Top of Task data

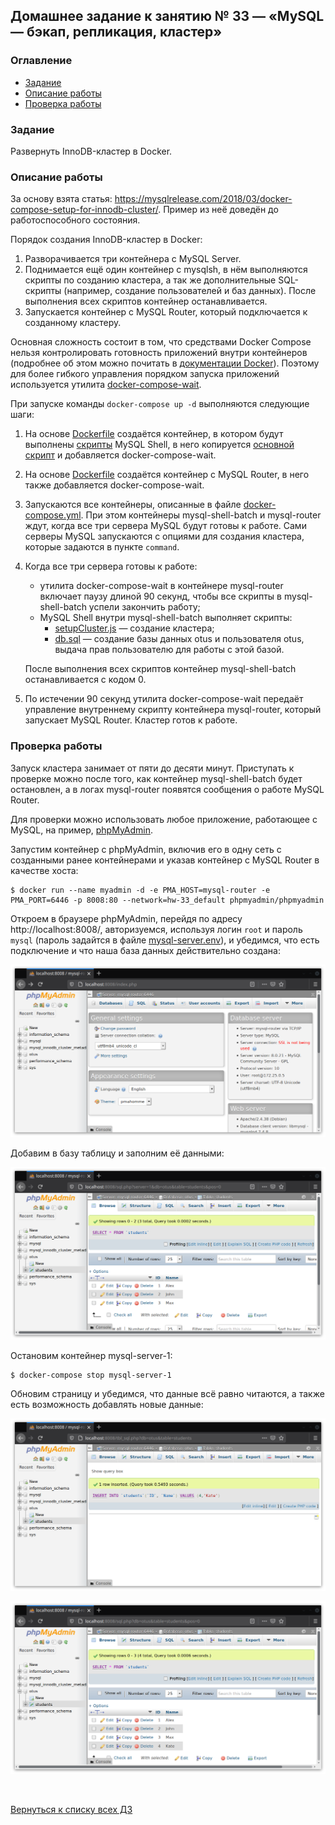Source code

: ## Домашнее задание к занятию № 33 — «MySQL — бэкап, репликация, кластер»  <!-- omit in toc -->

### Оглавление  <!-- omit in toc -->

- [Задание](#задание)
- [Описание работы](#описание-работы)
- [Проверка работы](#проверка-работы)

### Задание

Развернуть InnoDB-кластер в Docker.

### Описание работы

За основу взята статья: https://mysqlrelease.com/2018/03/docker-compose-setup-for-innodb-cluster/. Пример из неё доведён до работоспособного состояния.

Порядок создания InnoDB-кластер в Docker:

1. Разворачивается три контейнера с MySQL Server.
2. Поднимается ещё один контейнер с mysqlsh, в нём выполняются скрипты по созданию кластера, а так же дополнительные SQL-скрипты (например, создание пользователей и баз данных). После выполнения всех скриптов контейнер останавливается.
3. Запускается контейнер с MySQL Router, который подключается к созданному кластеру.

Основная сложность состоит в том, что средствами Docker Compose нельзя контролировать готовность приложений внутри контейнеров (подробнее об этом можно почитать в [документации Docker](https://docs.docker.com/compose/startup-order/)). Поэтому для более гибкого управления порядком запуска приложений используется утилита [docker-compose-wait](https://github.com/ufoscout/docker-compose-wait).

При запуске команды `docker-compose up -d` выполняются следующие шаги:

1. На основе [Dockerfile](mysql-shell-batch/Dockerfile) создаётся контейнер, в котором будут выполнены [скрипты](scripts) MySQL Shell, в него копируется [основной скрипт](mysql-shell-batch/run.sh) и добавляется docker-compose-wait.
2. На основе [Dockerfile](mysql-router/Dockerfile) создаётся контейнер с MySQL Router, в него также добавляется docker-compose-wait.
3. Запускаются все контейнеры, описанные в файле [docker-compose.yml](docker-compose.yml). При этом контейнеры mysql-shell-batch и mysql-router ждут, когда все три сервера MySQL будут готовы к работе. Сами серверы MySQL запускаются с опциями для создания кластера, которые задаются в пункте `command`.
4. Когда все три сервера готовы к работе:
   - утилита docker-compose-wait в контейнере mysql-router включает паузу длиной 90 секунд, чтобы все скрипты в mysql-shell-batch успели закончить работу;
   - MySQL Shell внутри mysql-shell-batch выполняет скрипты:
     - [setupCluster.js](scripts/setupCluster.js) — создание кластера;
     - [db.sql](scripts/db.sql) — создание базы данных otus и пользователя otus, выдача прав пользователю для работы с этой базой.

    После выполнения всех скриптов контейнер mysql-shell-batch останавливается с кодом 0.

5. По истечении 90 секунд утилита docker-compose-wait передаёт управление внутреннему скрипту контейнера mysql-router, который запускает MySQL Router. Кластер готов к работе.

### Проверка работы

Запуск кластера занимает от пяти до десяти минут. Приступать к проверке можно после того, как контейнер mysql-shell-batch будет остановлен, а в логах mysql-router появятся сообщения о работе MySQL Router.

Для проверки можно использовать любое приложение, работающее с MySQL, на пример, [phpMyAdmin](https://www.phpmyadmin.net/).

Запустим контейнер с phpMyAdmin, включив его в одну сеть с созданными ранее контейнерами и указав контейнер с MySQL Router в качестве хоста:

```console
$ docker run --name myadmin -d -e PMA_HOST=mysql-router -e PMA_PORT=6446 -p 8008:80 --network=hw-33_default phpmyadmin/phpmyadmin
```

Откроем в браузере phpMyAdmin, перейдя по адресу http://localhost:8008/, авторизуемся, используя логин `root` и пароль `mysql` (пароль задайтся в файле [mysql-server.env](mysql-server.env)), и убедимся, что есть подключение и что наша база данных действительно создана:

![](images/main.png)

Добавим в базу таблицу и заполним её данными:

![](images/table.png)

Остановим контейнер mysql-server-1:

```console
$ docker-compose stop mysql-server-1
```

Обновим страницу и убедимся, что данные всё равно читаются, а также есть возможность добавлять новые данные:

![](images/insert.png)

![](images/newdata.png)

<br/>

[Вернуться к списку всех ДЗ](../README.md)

Bottom of Task data

◆ **Problem requirements**:
Return each line of the records above in which the word "также" occurs.

◆ **Solution to this problem**:
2. На основе [Dockerfile](mysql-router/Dockerfile) создаётся контейнер с MySQL Router, в него также добавляется docker-compose-wait.
Обновим страницу и убедимся, что данные всё равно читаются, а также есть возможность добавлять новые данные:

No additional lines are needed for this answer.